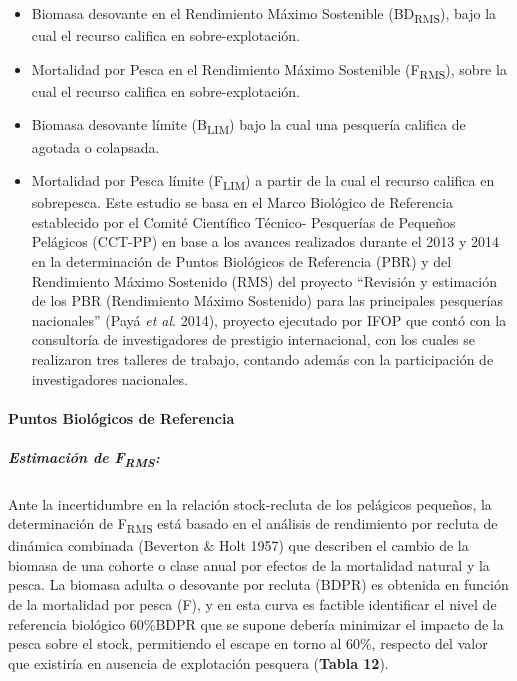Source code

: \documentclass[
  spanish,
]{article}
\providecommand{\tightlist}{%
  \setlength{\itemsep}{0pt}\setlength{\parskip}{0pt}}
\begin{document}
\begin{itemize}
\tightlist
\item
  Biomasa desovante en el Rendimiento Máximo Sostenible
  (BD\textsubscript{RMS}), bajo la cual el recurso califica en
  sobre-explotación.
\item
  Mortalidad por Pesca en el Rendimiento Máximo Sostenible
  (F\textsubscript{RMS}), sobre la cual el recurso califica en
  sobre-explotación.
\item
  Biomasa desovante límite (B\textsubscript{LIM}) bajo la cual una
  pesquería califica de agotada o colapsada.
\item
  Mortalidad por Pesca límite (F\textsubscript{LIM}) a partir de la cual
  el recurso califica en sobrepesca. Este estudio se basa en el Marco
  Biológico de Referencia establecido por el Comité Científico Técnico-
  Pesquerías de Pequeños Pelágicos (CCT-PP) en base a los avances
  realizados durante el 2013 y 2014 en la determinación de Puntos
  Biológicos de Referencia (PBR) y del Rendimiento Máximo Sostenido
  (RMS) del proyecto ``Revisión y estimación de los PBR (Rendimiento
  Máximo Sostenido) para las principales pesquerías nacionales'' (Payá
  \emph{et al}. 2014), proyecto ejecutado por IFOP que contó con la
  consultoría de investigadores de prestigio internacional, con los
  cuales se realizaron tres talleres de trabajo, contando además con la
  participación de investigadores nacionales.
\end{itemize}

\hypertarget{puntos-bioluxf3gicos-de-referencia}{%
\paragraph{Puntos Biológicos de
Referencia}\label{puntos-bioluxf3gicos-de-referencia}}

\hypertarget{estimaciuxf3n-de-frms}{%
\subparagraph{\texorpdfstring{Estimación de
F\textsubscript{RMS}:}{Estimación de FRMS:}}\label{estimaciuxf3n-de-frms}}

Ante la incertidumbre en la relación stock-recluta de los pelágicos
pequeños, la determinación de F\textsubscript{RMS} está basado en el
análisis de rendimiento por recluta de dinámica combinada (Beverton \&
Holt 1957) que describen el cambio de la biomasa de una cohorte o clase
anual por efectos de la mortalidad natural y la pesca. La biomasa adulta
o desovante por recluta (BDPR) es obtenida en función de la mortalidad
por pesca (F), y en esta curva es factible identificar el nivel de
referencia biológico 60\%BDPR que se supone debería minimizar el impacto
de la pesca sobre el stock, permitiendo el escape en torno al 60\%,
respecto del valor que existiría en ausencia de explotación pesquera
(\textbf{Tabla 12}).
\end{document}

◆ Required work:
A faithful copy of the entries above is needed, one that contains no images.

◆ Written response:
Source code

: \documentclass[
  spanish,
]{article}
\providecommand{\tightlist}{%
  \setlength{\itemsep}{0pt}\setlength{\parskip}{0pt}}
\begin{document}
\begin{itemize}
\tightlist
\item
  Biomasa desovante en el Rendimiento Máximo Sostenible
  (BD\textsubscript{RMS}), bajo la cual el recurso califica en
  sobre-explotación.
\item
  Mortalidad por Pesca en el Rendimiento Máximo Sostenible
  (F\textsubscript{RMS}), sobre la cual el recurso califica en
  sobre-explotación.
\item
  Biomasa desovante límite (B\textsubscript{LIM}) bajo la cual una
  pesquería califica de agotada o colapsada.
\item
  Mortalidad por Pesca límite (F\textsubscript{LIM}) a partir de la cual
  el recurso califica en sobrepesca. Este estudio se basa en el Marco
  Biológico de Referencia establecido por el Comité Científico Técnico-
  Pesquerías de Pequeños Pelágicos (CCT-PP) en base a los avances
  realizados durante el 2013 y 2014 en la determinación de Puntos
  Biológicos de Referencia (PBR) y del Rendimiento Máximo Sostenido
  (RMS) del proyecto ``Revisión y estimación de los PBR (Rendimiento
  Máximo Sostenido) para las principales pesquerías nacionales'' (Payá
  \emph{et al}. 2014), proyecto ejecutado por IFOP que contó con la
  consultoría de investigadores de prestigio internacional, con los
  cuales se realizaron tres talleres de trabajo, contando además con la
  participación de investigadores nacionales.
\end{itemize}

\hypertarget{puntos-bioluxf3gicos-de-referencia}{%
\paragraph{Puntos Biológicos de
Referencia}\label{puntos-bioluxf3gicos-de-referencia}}

\hypertarget{estimaciuxf3n-de-frms}{%
\subparagraph{\texorpdfstring{Estimación de
F\textsubscript{RMS}:}{Estimación de FRMS:}}\label{estimaciuxf3n-de-frms}}

Ante la incertidumbre en la relación stock-recluta de los pelágicos
pequeños, la determinación de F\textsubscript{RMS} está basado en el
análisis de rendimiento por recluta de dinámica combinada (Beverton \&
Holt 1957) que describen el cambio de la biomasa de una cohorte o clase
anual por efectos de la mortalidad natural y la pesca. La biomasa adulta
o desovante por recluta (BDPR) es obtenida en función de la mortalidad
por pesca (F), y en esta curva es factible identificar el nivel de
referencia biológico 60\%BDPR que se supone debería minimizar el impacto
de la pesca sobre el stock, permitiendo el escape en torno al 60\%,
respecto del valor que existiría en ausencia de explotación pesquera
(\textbf{Tabla 12}).
\end{document}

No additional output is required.